Pilihan ke PBB untuk mendapatkan keanggotaan penuh sebagai negara
“merdeka” tidak didasari pada kajian nasional Palestina yang mendalam.
Juga tidak disampaikan atau dikaji secara sistematik oleh para penentu
kebijakan Palestina, dengan mempertimbangkan semua dampak dan efeknya.
Tanpa visi yang jelas, dan tanpa memperhatikan perkembangan situasi
terkini.
Barangkali penjelasan dari anggota Dewan Nasional Palestina, Soeb
Oraekat tentang pertarungan Palestina dan kesiapan Palestina di semua
level, sebagai pembuka tabir bagi pilihan September ini. Sebuah
pernyataan yang jauh dari fakta dan realita di lapangan.
Hingga kini, pimpinan OP, khususnya Abbas, belum menyepakati rumusan
teks yang nanti akan disampaikan di PBB bulan September meminta
keanggotaan negara Palestina.
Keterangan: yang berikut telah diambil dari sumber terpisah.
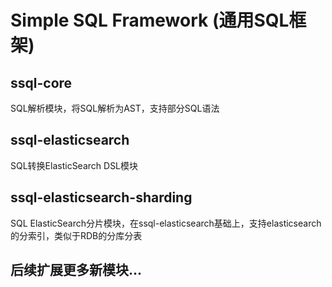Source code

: # Simple SQL Framework (通用SQL框架)

## ssql-core
SQL解析模块，将SQL解析为AST，支持部分SQL语法

## ssql-elasticsearch
SQL转换ElasticSearch DSL模块

## ssql-elasticsearch-sharding
SQL ElasticSearch分片模块，在ssql-elasticsearch基础上，支持elasticsearch的分索引，类似于RDB的分库分表

## 后续扩展更多新模块...
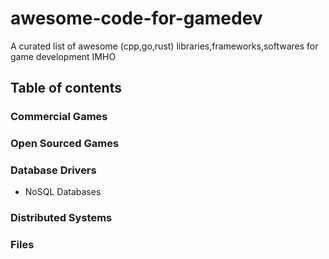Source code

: # awesome-code-for-gamedev
A curated list of awesome (cpp,go,rust) libraries,frameworks,softwares for game development IMHO

## Table of contents

### Commercial Games 

### Open Sourced Games

### Database Drivers

* NoSQL Databases

### Distributed Systems

### Files
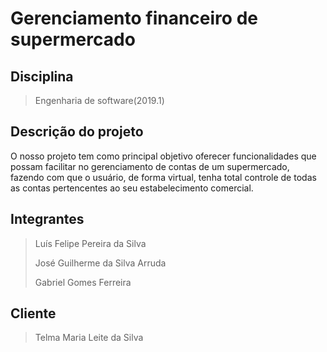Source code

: ﻿# Gerenciamento financeiro de supermercado

## Disciplina
> Engenharia de software(2019.1)

## Descrição do projeto
O nosso projeto tem como principal objetivo oferecer funcionalidades que possam  	facilitar no gerenciamento de contas de um supermercado, fazendo com que o 	usuário, de forma virtual, tenha total controle de todas as contas pertencentes ao 	seu estabelecimento comercial.

## Integrantes
> Luís Felipe Pereira da Silva
>
> José Guilherme da Silva Arruda
>
> Gabriel Gomes Ferreira

## Cliente
> Telma Maria Leite da Silva

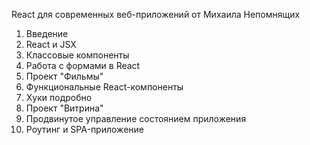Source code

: React для современных веб-приложений
от Михаила Непомнящих

1. Введение
2. React и JSX
3. Классовые компоненты
4. Работа с формами в React
5. Проект "Фильмы"
6. Функциональные React-компоненты
7. Хуки подробно
8. Проект "Витрина"
9. Продвинутое управление состоянием приложения
10. Роутинг и SPA-приложение
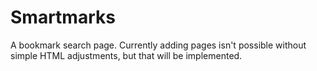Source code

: # Smartmarks
A bookmark search page. Currently adding pages isn't possible without simple HTML adjustments, but that will be implemented.
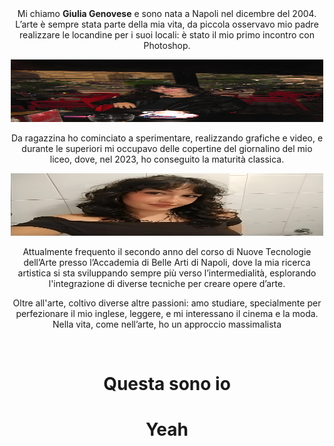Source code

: 
<div align="center">
Mi chiamo <strong>Giulia Genovese</strong> e sono nata a Napoli nel dicembre del 2004. L’arte è sempre stata parte della mia vita, da piccola osservavo mio padre realizzare le locandine per i suoi locali: è stato il mio primo incontro con Photoshop.
<p>
<img src="assets/foto_al_bar.jpg" width="500" height="100">
<p>
Da ragazzina ho cominciato a sperimentare, realizzando grafiche e video, e durante le superiori mi occupavo delle copertine del giornalino del mio liceo, dove, nel 2023, ho conseguito la maturità classica. 
<p>
<img src="assets/selfiepazzeskogirato.jpeg" width="500" height="100">
<p>
Attualmente frequento il secondo anno del corso di Nuove Tecnologie dell’Arte presso l’Accademia di Belle Arti di Napoli, dove la mia ricerca artistica si sta sviluppando sempre più verso l’intermedialità, esplorando l'integrazione di diverse tecniche per creare opere d’arte.

<p>
Oltre all'arte, coltivo diverse altre passioni: amo studiare, specialmente per perfezionare il mio inglese, leggere, e mi interessano il cinema e la moda. Nella vita, come nell’arte, ho un approccio massimalista
<p>



<div align="center">

<br>
<!DOCTYPE html> 
<html>
<head>
<style> 
  @keyframes example {
    from {
      background-color: #e92063;
    } 
    to {
      background-color: #7e56c2;
    } 
  }



@keyframes slideIn { 
  from {
    margin-left: 100%;
  } 
  to {
    margin-left: 0%;
  } 
}

.animated-text { 
  width: 100%; 
  background-color: red; 
  animation-name: example; 
  animation-duration: 4s; 
  animation-iteration-count: infinite; 
  animation-direction: alternate; 
}

.slide-in-text { 
  width: 100%; 
  margin-left: 100%; 
  animation: slideIn 2s forwards; 
  } 
</style> 
</head> 
<body>

<h1 class="animated-text"><strong>Questa sono io<strong></h1> 
<h1 class="slide-in-text">Yeah</h1>

</body> 
</html>

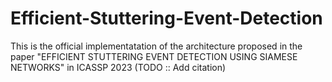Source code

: # Efficient-Stuttering-Event-Detection

This is the official implementatation of the architecture proposed in the paper "EFFICIENT STUTTERING EVENT DETECTION USING SIAMESE NETWORKS" in ICASSP 2023 (TODO :: Add citation)

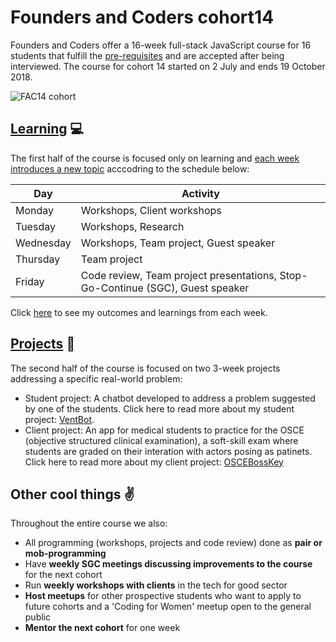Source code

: # Founders and Coders cohort14 
Founders and Coders offer a 16-week full-stack JavaScript course for 16 students that fulfill the [pre-requisites](https://foundersandcoders.com/apply/prerequisites/) and are accepted after being interviewed. 
The course for cohort 14 started on 2 July and ends 19 October 2018.

![FAC14 cohort](https://github.com/njons/Founders-and-Coders-cohort14/blob/master/Learning/img/FAC14_cohort.jpg)
 
## [Learning](https://github.com/njons/Founders-and-Coders-cohort14/tree/master/Learning) :computer:
The first half of the course is focused only on learning and [each week introduces a new topic](https://github.com/njons/Founders-and-Coders-cohort14/tree/master/Learning) acccodring to the schedule below:

Day | Activity
------------ | -----------
Monday | Workshops, Client workshops
Tuesday | Workshops, Research
Wednesday | Workshops, Team project, Guest speaker 
Thursday | Team project
Friday | Code review, Team project presentations, Stop-Go-Continue (SGC), Guest speaker

Click [here](https://github.com/njons/Founders-and-Coders-cohort14/tree/master/Learning) to see my outcomes and learnings from each week.

## [Projects](https://github.com/njons/Founders-and-Coders-cohort14/tree/master/Projects) :hammer:
The second half of the course is focused on two 3-week projects addressing a specific real-world problem: 
* Student project: A chatbot developed to address a problem suggested by one of the students. Click here to read more about my student project: [VentBot](https://github.com/fac-14/Vent-Bot). 
* Client project: An app for medical students to practice for the OSCE (objective structured clinical examination), a soft-skill exam where students are graded on their interation with actors posing as patinets. Click here to read more about my client project: [OSCEBossKey](https://github.com/fac-14/OSCEBossKey)

## Other cool things :v:
Throughout the entire course we also:
* All programming (workshops, projects and code review) done as **pair or mob-programming**
* Have **weekly SGC meetings discussing improvements to the course** for the next cohort
* Run **weekly workshops with clients** in the tech for good sector
* **Host meetups** for other prospective students who want to apply to future cohorts and a 'Coding for Women' meetup open to the general public
* **Mentor the next cohort** for one week
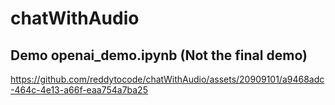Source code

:# chatWithAudio


## Demo openai_demo.ipynb (Not the final demo)
https://github.com/reddytocode/chatWithAudio/assets/20909101/a9468adc-464c-4e13-a66f-eaa754a7ba25
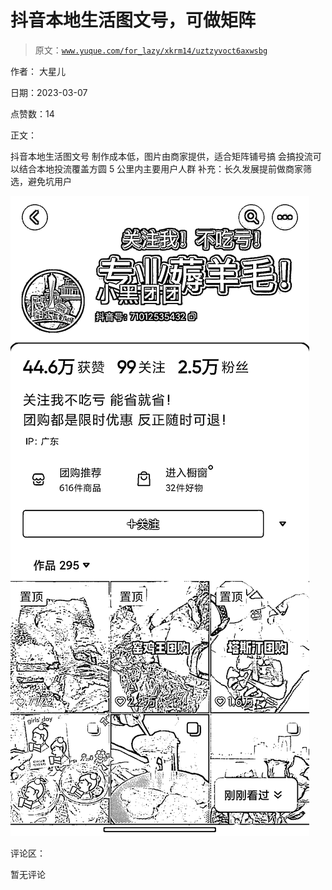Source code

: # 抖音本地生活图文号，可做矩阵

> 原文：[`www.yuque.com/for_lazy/xkrm14/uztzyvoct6axwsbg`](https://www.yuque.com/for_lazy/xkrm14/uztzyvoct6axwsbg)



作者： 大星儿 

日期：2023-03-07 

点赞数：14 

正文： 

抖音本地生活图文号 制作成本低，图片由商家提供，适合矩阵铺号搞 会搞投流可以结合本地投流覆盖方圆 5 公里内主要用户人群 补充：长久发展提前做商家筛选，避免坑用户 

![](img/153e0a0b97ff930c073b0d9cee00c5c4.png)  

评论区： 

暂无评论 

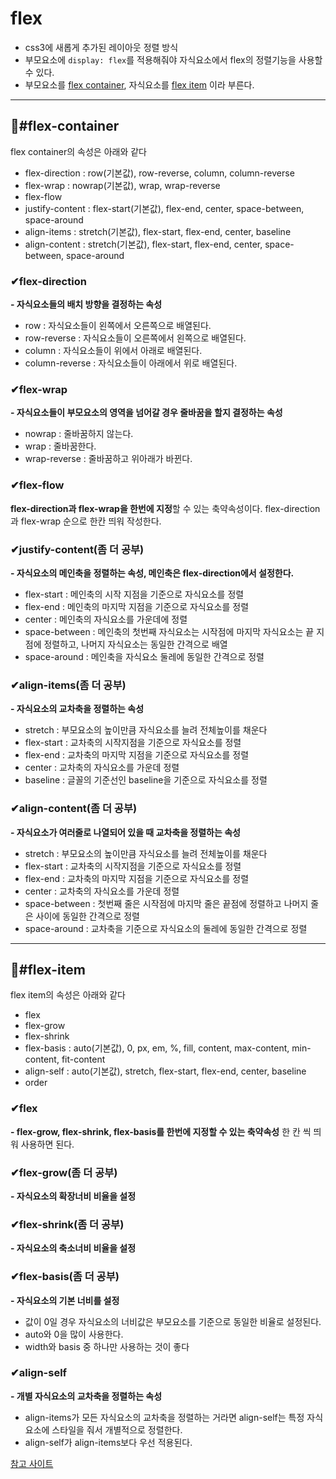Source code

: # flex
- css3에 새롭게 추가된 레이아웃 정렬 방식
- 부모요소에 `display: flex`를 적용해줘야 자식요소에서 flex의 정렬기능을 사용할 수 있다. 
- 부모요소를 [flex container](#flex-container), 자식요소를 [flex item](#flex-item) 이라 부른다.

***

## 📌#flex-container
flex container의 속성은 아래와 같다
- flex-direction : row(기본값), row-reverse, column, column-reverse
- flex-wrap : nowrap(기본값), wrap, wrap-reverse
- flex-flow
- justify-content : flex-start(기본값), flex-end, center, space-between, space-around
- align-items : stretch(기본값), flex-start, flex-end, center, baseline
- align-content : stretch(기본값), flex-start, flex-end, center, space-between, space-around

### ✔flex-direction
**- 자식요소들의 배치 방향을 결정하는 속성**
- row : 자식요소들이 왼쪽에서 오른쪽으로 배열된다.
- row-reverse : 자식요소들이 오른쪽에서 왼쪽으로 배열된다.
- column : 자식요소들이 위에서 아래로 배열된다.
- column-reverse : 자식요소들이 아래에서 위로 배열된다.

### ✔flex-wrap
**- 자식요소들이 부모요소의 영역을 넘어갈 경우 줄바꿈을 할지 결정하는 속성**
- nowrap : 줄바꿈하지 않는다.
- wrap : 줄바꿈한다.
- wrap-reverse : 줄바꿈하고 위아래가 바뀐다.

### ✔flex-flow
**flex-direction과 flex-wrap을 한번에 지정**할 수 있는 축약속성이다.
flex-direction과 flex-wrap 순으로 한칸 띄워 작성한다.

### ✔justify-content(좀 더 공부)
**- 자식요소의 메인축을 정렬하는 속성, 메인축은 flex-direction에서 설정한다.**
- flex-start : 메인축의 시작 지점을 기준으로 자식요소를 정렬
- flex-end : 메인축의 마지막 지점을 기준으로 자식요소를 정렬
- center : 메인축의 자식요소를 가운데에 정렬
- space-between : 메인축의 첫번째 자식요소는 시작점에 마지막 자식요소는 끝 지점에 정렬하고, 나머지 자식요소는 동일한 간격으로 배열
- space-around : 메인축을 자식요소 둘레에 동일한 간격으로 정렬

### ✔align-items(좀 더 공부)
**- 자식요소의 교차축을 정렬하는 속성**
- stretch : 부모요소의 높이만큼 자식요소를 늘려 전체높이를 채운다
- flex-start : 교차축의 시작지점을 기준으로 자식요소를 정렬 
- flex-end : 교차축의 마지막 지점을 기준으로 자식요소를 정렬
- center : 교차축의 자식요소를 가운데 정렬
- baseline : 글꼴의 기준선인 baseline을 기준으로 자식요소를 정렬

### ✔align-content(좀 더 공부)
**- 자식요소가 여러줄로 나열되어 있을 때 교차축을 정렬하는 속성**
- stretch : 부모요소의 높이만큼 자식요소를 늘려 전체높이를 채운다
- flex-start : 교차축의 시작지점을 기준으로 자식요소를 정렬 
- flex-end : 교차축의 마지막 지점을 기준으로 자식요소를 정렬
- center : 교차축의 자식요소를 가운데 정렬
- space-between : 첫번째 줄은 시작점에 마지막 줄은 끝점에 정렬하고 나머지 줄은 사이에 동일한 간격으로 정렬
- space-around : 교차축을 기준으로 자식요소의 둘레에 동일한 간격으로 정렬

***
## 📌#flex-item
flex item의 속성은 아래와 같다
- flex
- flex-grow
- flex-shrink
- flex-basis : auto(기본값), 0, px, em, %, fill, content, max-content, min-content, fit-content
- align-self : auto(기본값), stretch, flex-start, flex-end, center, baseline
- order

### ✔flex
**- flex-grow, flex-shrink, flex-basis를 한번에 지정할 수 있는 축약속성**
한 칸 씩 띄워 사용하면 된다.

### ✔flex-grow(좀 더 공부)
**- 자식요소의 확장너비 비율을 설정**

### ✔flex-shrink(좀 더 공부)
**- 자식요소의 축소너비 비율을 설정**

### ✔flex-basis(좀 더 공부)
**- 자식요소의 기본 너비를 설정**
- 값이 0일 경우 자식요소의 너비값은 부모요소를 기준으로 동일한 비율로 설정된다.
- auto와 0을 많이 사용한다. 
- width와 basis 중 하나만 사용하는 것이 좋다

### ✔align-self
**- 개별 자식요소의 교차축을 정렬하는 속성**
- align-items가 모든 자식요소의 교차축을 정렬하는 거라면 align-self는 특정 자식요소에 스타일을 줘서 개별적으로 정렬한다.
- align-self가 align-items보다 우선 적용된다.

[참고 사이트](https://www.biew.co.kr/entry/CSS-FlexFlexible-Box-%EA%B0%9C%EB%85%90-%EC%A0%95%EB%A6%AC)

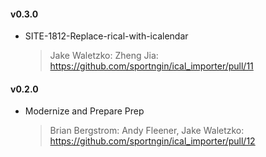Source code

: #### v0.3.0
* SITE-1812-Replace-rical-with-icalendar

  > Jake Waletzko: Zheng Jia: https://github.com/sportngin/ical_importer/pull/11

#### v0.2.0
* Modernize and Prepare Prep

  > Brian Bergstrom: Andy Fleener, Jake Waletzko: https://github.com/sportngin/ical_importer/pull/12

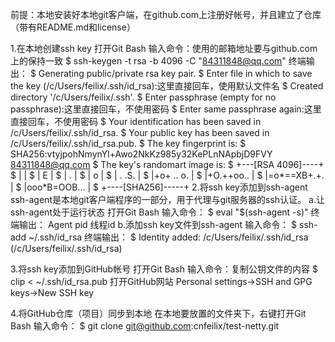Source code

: 前提：本地安装好本地git客户端，在github.com上注册好帐号，并且建立了仓库（带有README.md和license）

1.在本地创建ssh key
	打开Git Bash
	输入命令：使用的邮箱地址要与github.com上的保持一致
	$ ssh-keygen -t rsa -b 4096 -C "84311848@qq.com"
	终端输出：
	$ Generating public/private rsa key pair.
	$ Enter file in which to save the key (/c/Users/feilix/.ssh/id_rsa):这里直接回车，使用默认文件名
	$ Created directory '/c/Users/feilix/.ssh'.
	$ Enter passphrase (empty for no passphrase):这里直接回车，不使用密码
	$ Enter same passphrase again:这里直接回车，不使用密码
	$ Your identification has been saved in /c/Users/feilix/.ssh/id_rsa.
	$ Your public key has been saved in /c/Users/feilix/.ssh/id_rsa.pub.
	$ The key fingerprint is:
	$ SHA256:vtyjpohNmynYl+Awo2NkKz985y32KePLnNApbjD9FVY 84311848@qq.com
	$ The key's randomart image is:
	$ +---[RSA 4096]----+
	$ |                 |
	$ |          E      |
	$ |         .       |
	$ |        o        |
	$ |   .   .S.       |
	$ |+o+ .. o.        |
	$ |+O.++oo..        |
	$ |=o*==XB+.+.      |
	$ |ooo*B=OOB...     |
	$ +----[SHA256]-----+
2.将ssh key添加到ssh-agent
	ssh-agent是本地git客户端程序的一部分，用于代理与git服务器的ssh认证。
	a.让ssh-agent处于运行状态
		打开Git Bash
		输入命令：
		$ eval "$(ssh-agent -s)"
		终端输出：
		Agent pid 线程id
	b.添加ssh key文件到ssh-agent
		输入命令：
		$ ssh-add ~/.ssh/id_rsa
		终端输出：
		$ Identity added: /c/Users/feilix/.ssh/id_rsa (/c/Users/feilix/.ssh/id_rsa)
	
3.将ssh key添加到GitHub帐号
	打开Git Bash
	输入命令：复制公钥文件的内容
	$ clip < ~/.ssh/id_rsa.pub
	打开GitHub网站
	Personal settings->SSH and GPG keys->New SSH key
	
4.将GitHub仓库（项目）同步到本地
	在本地要放置的文件夹下，右键打开Git Bash
	输入命令：
	$ git clone git@github.com:cnfeilix/test-netty.git
	
	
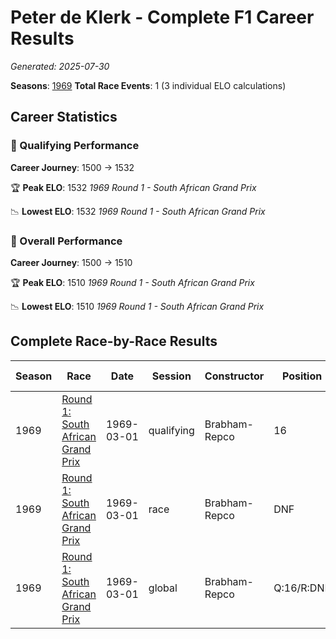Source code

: # Peter de Klerk - Complete F1 Career Results

*Generated: 2025-07-30*

**Seasons**: [1969](../results/1969-season-report.md)
**Total Race Events**: 1 (3 individual ELO calculations)

## Career Statistics

### 🏁 Qualifying Performance
**Career Journey**: 1500 → 1532

🏆 **Peak ELO**: 1532
   *1969 Round 1 - South African Grand Prix*

📉 **Lowest ELO**: 1532
   *1969 Round 1 - South African Grand Prix*

### 🌟 Overall Performance
**Career Journey**: 1500 → 1510

🏆 **Peak ELO**: 1510
   *1969 Round 1 - South African Grand Prix*

📉 **Lowest ELO**: 1510
   *1969 Round 1 - South African Grand Prix*


## Complete Race-by-Race Results

| Season | Race | Date | Session | Constructor | Position | Starting ELO | ELO Change | Final ELO | Teammate |
|--------|------|------|---------|-------------|----------|--------------|------------|-----------|----------|
| 1969 | [Round 1: South African Grand Prix](../results/1969-season-report.md#round-1-south-african-grand-prix) | 1969-03-01 | qualifying | Brabham-Repco | 16 | 1500 | +32 | 1532 | Sam Tingle |
| 1969 | [Round 1: South African Grand Prix](../results/1969-season-report.md#round-1-south-african-grand-prix) | 1969-03-01 | race | Brabham-Repco | DNF | 1500 | N/A | 1500 | Sam Tingle |
| 1969 | [Round 1: South African Grand Prix](../results/1969-season-report.md#round-1-south-african-grand-prix) | 1969-03-01 | global | Brabham-Repco | Q:16/R:DNF | 1500 | +10 | 1510 | Sam Tingle |
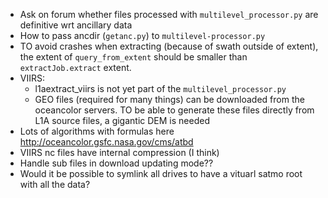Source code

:- Ask on forum whether files processed with `multilevel_processor.py` are definitive wrt ancillary data
- How to pass ancdir (`getanc.py`) to `multilevel-processor.py`
- TO avoid crashes when extracting (because of swath outside of extent), the extent of `query_from_extent` should be smaller than `extractJob.extract` extent.
- VIIRS:
    - l1aextract_viirs is not yet part of the `multilevel_processor.py`
    - GEO files (required for many things) can be downloaded from the oceancolor servers. TO be able to generate these files directly from L1A source files, a gigantic DEM is needed
- Lots of algorithms with formulas here http://oceancolor.gsfc.nasa.gov/cms/atbd
- VIIRS nc files have internal compression (I think)
- Handle sub files in download updating mode??
- Would it be possible to symlink all drives to have a vituarl satmo root with all the data?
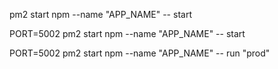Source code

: pm2 start npm --name "APP_NAME" -- start

PORT=5002 pm2 start npm --name "APP_NAME" -- start

PORT=5002 pm2 start npm --name "APP_NAME" -- run "prod"
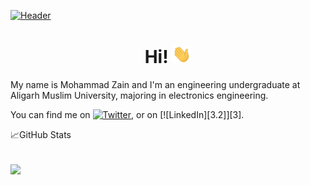 
[![Header](https://github.com/MZain-electro/MZain-electro/blob/main/giphy.gif "Header")](https://www.linkedin.com/in/zain-mohammad/)
<h1 align='center'> Hi! <img src="https://github.com/MZain-electro/MZain-electro/blob/main/wave.gif" width="30px"></h1>
My name is Mohammad Zain and I'm an engineering undergraduate at Aligarh Muslim University, majoring in electronics engineering.</br>
<!-- Actual text -->

You can find me on [![Twitter][1.2]][1], or on [![LinkedIn][3.2]][3].

<!-- Icons -->

[1.2]: http://i.imgur.com/wWzX9uB.png (twitter icon without padding)
[2.2]: https://raw.githubusercontent.com/MartinHeinz/MartinHeinz/master/linkedin-3-16.png (LinkedIn icon without padding)

<!-- Links to your social media accounts -->

[1]: https://twitter.com/Martin_Heinz_
[2]: https://www.linkedin.com/in/heinz-martin/
&#x1f4c8;GitHub Stats</br></br>
<p>
<a href="https://github.com/MZain-electro/MZain-electro">
  <img align="center" src="https://github-readme-stats.vercel.app/api/top-langs/?username=MZain-electro&hide=java,html,tex&title_color=ffffff&text_color=c9cacc&icon_color=2bbc8a&bg_color=1d1f21&langs_count=3" />
</a>
</p>
<!--**# Hello, folks! <img src="https://github.com/MZain-electro/MZain-electro/blob/main/wave.gif" width="30px">-->
<!--
<img align="center" src="https://github-readme-stats.vercel.app/api/<CARD_TYPE>/?username=<USERNAME>&theme=<THEME_NAME>" />
**MZain-electro/MZain-electro** is a ✨ _special_ ✨ repository because its `README.md` (this file) appears on your GitHub profile.
<a href="https://github.com/MZain-electro/MZain-electro">
  <img align="center" src="https://github-readme-stats.vercel.app/api/top-langs/?username=MZain-electro&hide=java,html,tex&title_color=ffffff&text_color=c9cacc&icon_color=2bbc8a&bg_color=1d1f21&langs_count=3" />
</a>
Here are some ideas to get you started:

- 🔭 I’m currently working on ...
- 🌱 I’m currently learning ...
- 👯 I’m looking to collaborate on ...
- 🤔 I’m looking for help with ...
- 💬 Ask me about ...
- 📫 How to reach me: ...
- 😄 Pronouns: ...
- ⚡ Fun fact: ...
-->
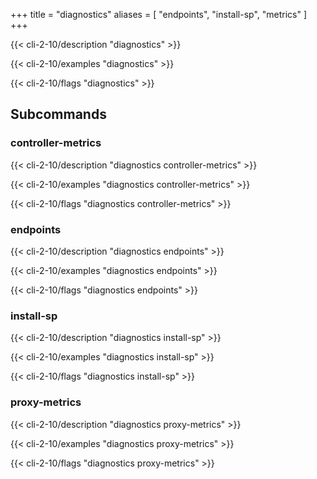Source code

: +++
title = "diagnostics"
aliases = [
  "endpoints",
  "install-sp",
  "metrics"
]
+++

{{< cli-2-10/description "diagnostics" >}}

{{< cli-2-10/examples "diagnostics" >}}

{{< cli-2-10/flags "diagnostics" >}}

## Subcommands

### controller-metrics

{{< cli-2-10/description "diagnostics controller-metrics" >}}

{{< cli-2-10/examples "diagnostics controller-metrics" >}}

{{< cli-2-10/flags "diagnostics controller-metrics" >}}

### endpoints

{{< cli-2-10/description "diagnostics endpoints" >}}

{{< cli-2-10/examples "diagnostics endpoints" >}}

{{< cli-2-10/flags "diagnostics endpoints" >}}

### install-sp

{{< cli-2-10/description "diagnostics install-sp" >}}

{{< cli-2-10/examples "diagnostics install-sp" >}}

{{< cli-2-10/flags "diagnostics install-sp" >}}

### proxy-metrics

{{< cli-2-10/description "diagnostics proxy-metrics" >}}

{{< cli-2-10/examples "diagnostics proxy-metrics" >}}

{{< cli-2-10/flags "diagnostics proxy-metrics" >}}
Mereka pun juga belum menentukan untuk
pergi kepada DK PBB terlebih dulu, sebelum ke Majelis Umum PBB. Atau
karena peluang sukses di DK PBB sangat kecil, karena akan menghadapi hak
veto Amerika, akhirnya mereka memilih jalan pintas ke Majelis Umum PBB.
OP berikut pejabat-pejabatnya tidak tahu apa yang terjadi sebenarnya.
Keputusan pergi ke PBB hanya diputuskan oleh Abbas bersama orang-orang
terbatas saja, mereka yang dekat dengan Abu Mazen. Nampaknya, keputusan
itu hanya di tangan Abbas sendiri.
Kelima: pilihan (September) ini terlihat kamuflase dan formalitas
semata, jauh dari fakta dan realita di lapangan. Lalu apa artinya orang
Palestina mendapatakan “negara” namun hanya sebatas bangunan tanpa
pondasi, tanpa isi. Apalah artinya “negara” bila tak berdaulat atas
wilayah-wilayah kekuasaannya. Karena wilayah-wilayah tersebut
terkungkung dalam jeratan Zionis Israel.
Bagaimana mungkin disebut sebagai “negara” berdaulat jika Mahmud Abbas
sendiri tidak bisa bergerak dengan bebas, dari satu wilayah ke wilayah
lain, tanpa diizinkan terlebih dulu oleh pihak Zionis Israel. Sementara,
hanya hitungan detik, tank-tank dan peralatan perang Zionis Israel
dengan mudahnya menduduki wilayah Palestina tanpa ragu, tanpa peduli
dengan kedaulatan Palestina.
Keenam: pilihan (September) ini memandang sepele atas beberapa
prioritas kerja nasional Palestina dengan maksud ingin menggagalkannya,
khususnya rekonsiliasi nasional Palestina yang sudah disepakati pada
bulan Mei lalu.
Setiap orang Palestina meyakini bahwa rekonsiliasi ini perlu dijaga dan
menjadi prioritas kerja nasional sebelum memilih kerja-kerja lainnya.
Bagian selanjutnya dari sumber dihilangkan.